George implora son pardon. — Vivez, George ; vivez, mon fils chéri, et tout se réparera encore, lui dit en sanglotant la pauvre mère. Miss P… était agenouillée auprès du lit, et pleurait avec tant de force, que je craignis les effets d’une telle scène sur le mourant. Je fis sortir les deux femmes de la chambre, non sans difficulté. La mère me demanda avec un regard plein d’anxiété s’il n’y avait plus d’espoir. Je ne pouvais lui donner aucune consolation ; je la suppliai de ne pas agiter son fils par le spectacle de sa douleur, et je m’en retournai avec miss P…, qui paraissait aussi douloureusement affectée que la mère elle-même.

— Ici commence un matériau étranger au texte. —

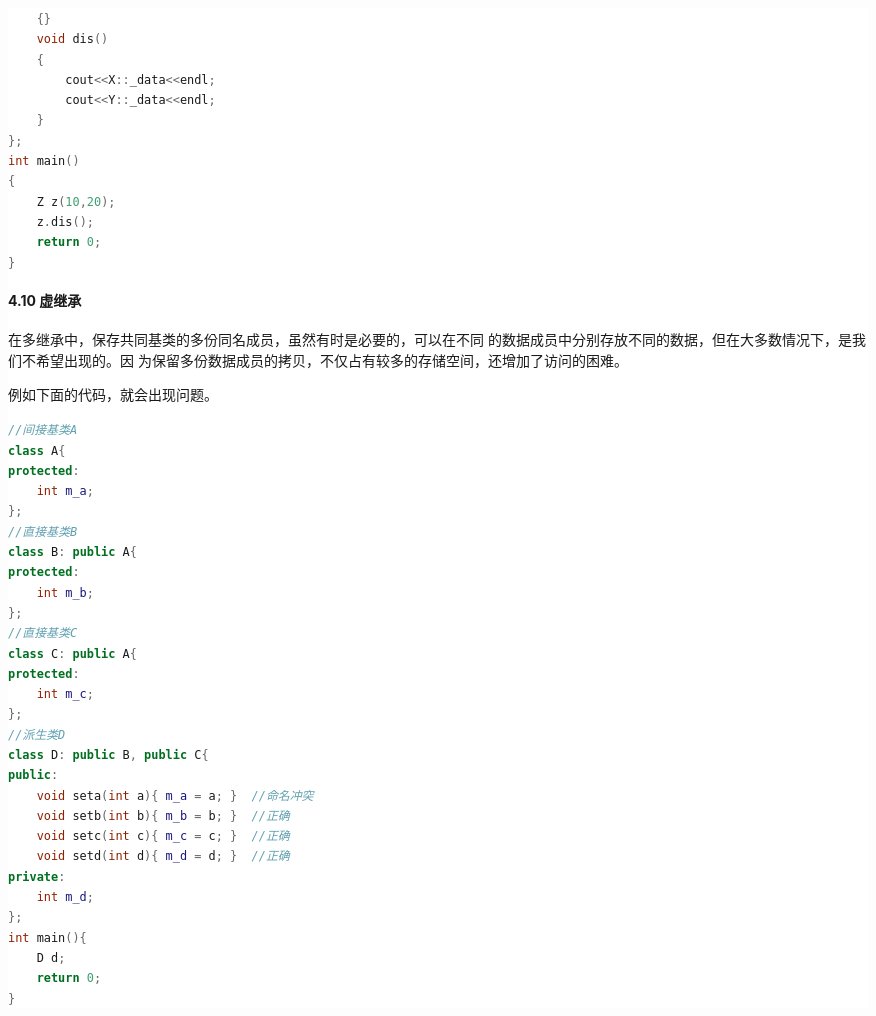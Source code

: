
 ```C++
    {}
    void dis()
    {
        cout<<X::_data<<endl;
        cout<<Y::_data<<endl;
    }
};
int main()
{
    Z z(10,20);
    z.dis();
    return 0;
}
```

#### 4.10 虚继承

在多继承中，保存共同基类的多份同名成员，虽然有时是必要的，可以在不同 的数据成员中分别存放不同的数据，但在大多数情况下，是我们不希望出现的。因 为保留多份数据成员的拷贝，不仅占有较多的存储空间，还增加了访问的困难。

例如下面的代码，就会出现问题。

```C++
//间接基类A
class A{
protected:
    int m_a;
};
//直接基类B
class B: public A{
protected:
    int m_b;
};
//直接基类C
class C: public A{
protected:
    int m_c;
};
//派生类D
class D: public B, public C{
public:
    void seta(int a){ m_a = a; }  //命名冲突
    void setb(int b){ m_b = b; }  //正确
    void setc(int c){ m_c = c; }  //正确
    void setd(int d){ m_d = d; }  //正确
private:
    int m_d;
};
int main(){
    D d;
    return 0;
}
```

Le lendemain, je me rendis au logement de Harley, et lorsque j’entrai dans la maison, je trouvai tout le monde dans l’agitation. — Qu’est-ce que cela veut dire ? demandai-je. Est-ce que M. de Moulins est mort ? — On ne le connaissait que sous ce nom.

— Il est mort, monsieur, répondit-on, et, hélas ! mort de sa propre main.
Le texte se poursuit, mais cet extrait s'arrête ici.